On April 14, 1983, Telemundo was sold to John Blair and Co. and finally, in 2004 became part of the NBC Universal network. This led to many changes and one of the changes was the substitution of locally produced programs with programs produced in other countries such as Mexico. Cordero, however, remained at Telemundo as its main local producer from 1983 to 2004.

On May 6, 2004, television producers Paquito Cordero and Tommy Muñiz received a special recognition on behalf of the House of Representatives of Puerto Rico as part of the celebration of the 50 years of uninterrupted transmission on the Telemundo and Televicentro channels.

==Telemundo stops transmitting local programs==
On February 25, 2005, Telemundo canceled Paquito Cordero's "El Show de las 12", the longest-running television show in Puerto Rico. Telemundo no longer transmits locally produced television programs and thus, is no longer a source of income to the local artistic class.

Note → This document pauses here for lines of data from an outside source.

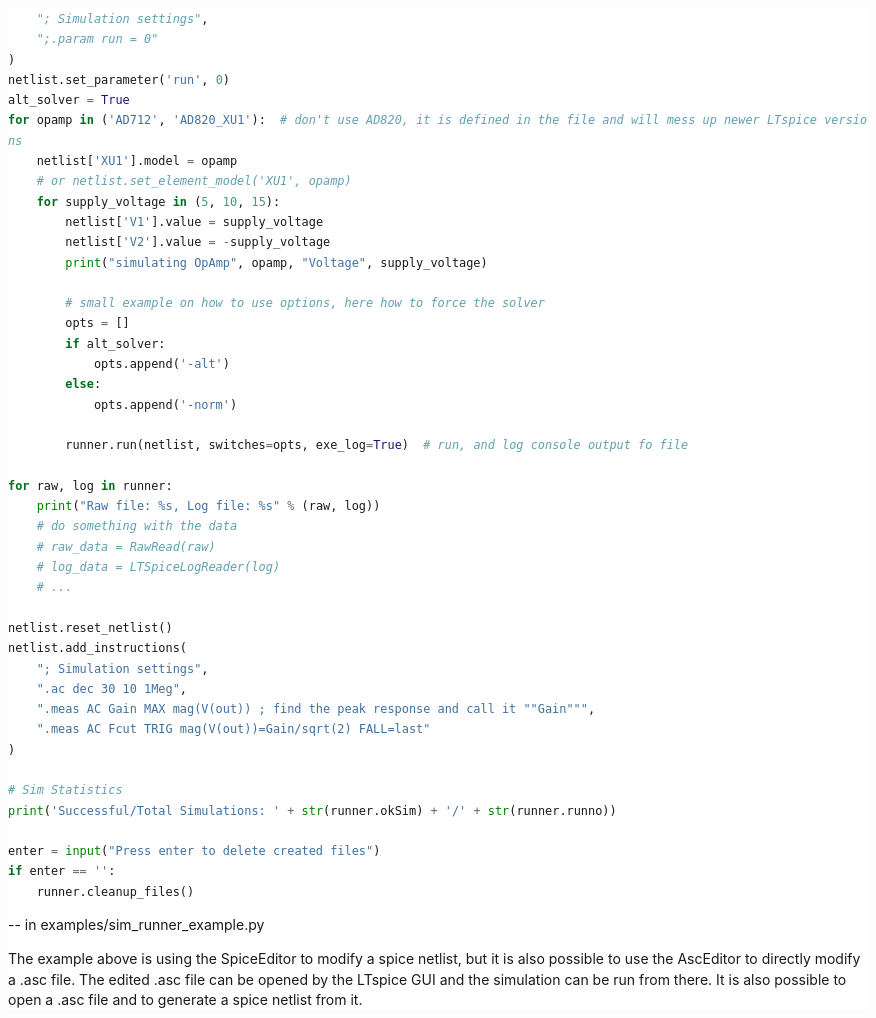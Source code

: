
 ```python
    "; Simulation settings",
    ";.param run = 0"
)
netlist.set_parameter('run', 0)
alt_solver = True
for opamp in ('AD712', 'AD820_XU1'):  # don't use AD820, it is defined in the file and will mess up newer LTspice versions
    netlist['XU1'].model = opamp
    # or netlist.set_element_model('XU1', opamp)
    for supply_voltage in (5, 10, 15):
        netlist['V1'].value = supply_voltage
        netlist['V2'].value = -supply_voltage
        print("simulating OpAmp", opamp, "Voltage", supply_voltage)

        # small example on how to use options, here how to force the solver
        opts = []
        if alt_solver:
            opts.append('-alt')
        else:
            opts.append('-norm')

        runner.run(netlist, switches=opts, exe_log=True)  # run, and log console output fo file
        
for raw, log in runner:
    print("Raw file: %s, Log file: %s" % (raw, log))
    # do something with the data
    # raw_data = RawRead(raw)
    # log_data = LTSpiceLogReader(log)
    # ...

netlist.reset_netlist()
netlist.add_instructions(
    "; Simulation settings",
    ".ac dec 30 10 1Meg",
    ".meas AC Gain MAX mag(V(out)) ; find the peak response and call it ""Gain""",
    ".meas AC Fcut TRIG mag(V(out))=Gain/sqrt(2) FALL=last"
)

# Sim Statistics
print('Successful/Total Simulations: ' + str(runner.okSim) + '/' + str(runner.runno))

enter = input("Press enter to delete created files")
if enter == '':
    runner.cleanup_files()
```

-- in examples/sim_runner_example.py

The example above is using the SpiceEditor to modify a spice netlist, but it is also possible to use the AscEditor to directly modify a .asc file. The edited .asc file can be opened by the LTspice GUI and the simulation can be run from there. It is also possible to open a .asc file and to generate a spice netlist from it.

On the last airing of the show, Eddie Miró took the microphone and said these words:

| Spanish (original version) | English translation |
|---|---|
| "Señoras y Señores..., "El Show de las 12" ha muerto". "Señoras y Señores..., reflexionemos ante su deceso". | "Ladies and Gentlemen..., "The 12 O'Clock Show" has died." "Ladies and Gentlemen..., a moment of silence for the deceased". |

==Musical producer==
At one point in his life, Cordero owned a music label, named Hit Parade. One of the acts that Cordero produced albums for was the well-known Merengue band, Conjunto Quisqueya.

==Later years==
Disappointed at the status of the industry and the proliferation of lowbrow comedy, Muñiz entered a semi-retirement and spent most of his days at Culebra. Eventually, Rafo approached him about a return to theatre with a play named Los muchachos de la alegría, which was accepted and Morales was brought in to direct and as part of the cast. Agrelot was initially considered to lead the cast, but his issues with scripted work lead to the reconciliation of Muñiz and Cordero after two decades of estrangement. The play was a hit and moved from Bellas Artes to Teatro Tapia and then left San Juan to be shown at Mayagüez and Ponce, totaling over 30 shows. On February 3, 1997, he participated in Los 75 años de don Tommy, a special dedicated to Muñiz's career.

In 2007, Cordero, produced a remake of "Noche de Gala", (Gala Night Ball), broadcast by WIPR-TV, Tu Universo Television, channel 6, with Deborah Carthy Deu, as the host. Cordero died of respiratory problems in the morning hours of June 30, 2009. He is survived by his wife, Nora, and four children, Paquitin, Chiqui, Muñeca and Santiago. The governor of Puerto Rico, Luis Fortuño, declared three days of national mourning. On July 2, a wake was held in the "Salon de Actos" of El Convento Dominicos in Old San Juan which was assisted by the governor and his wife, local celebrities, and Cordero's family and close friends. Cordero remains were later transferred to the Santa Maria Magdalena de Pazzis Cemetery also in Old San Juan where he was buried.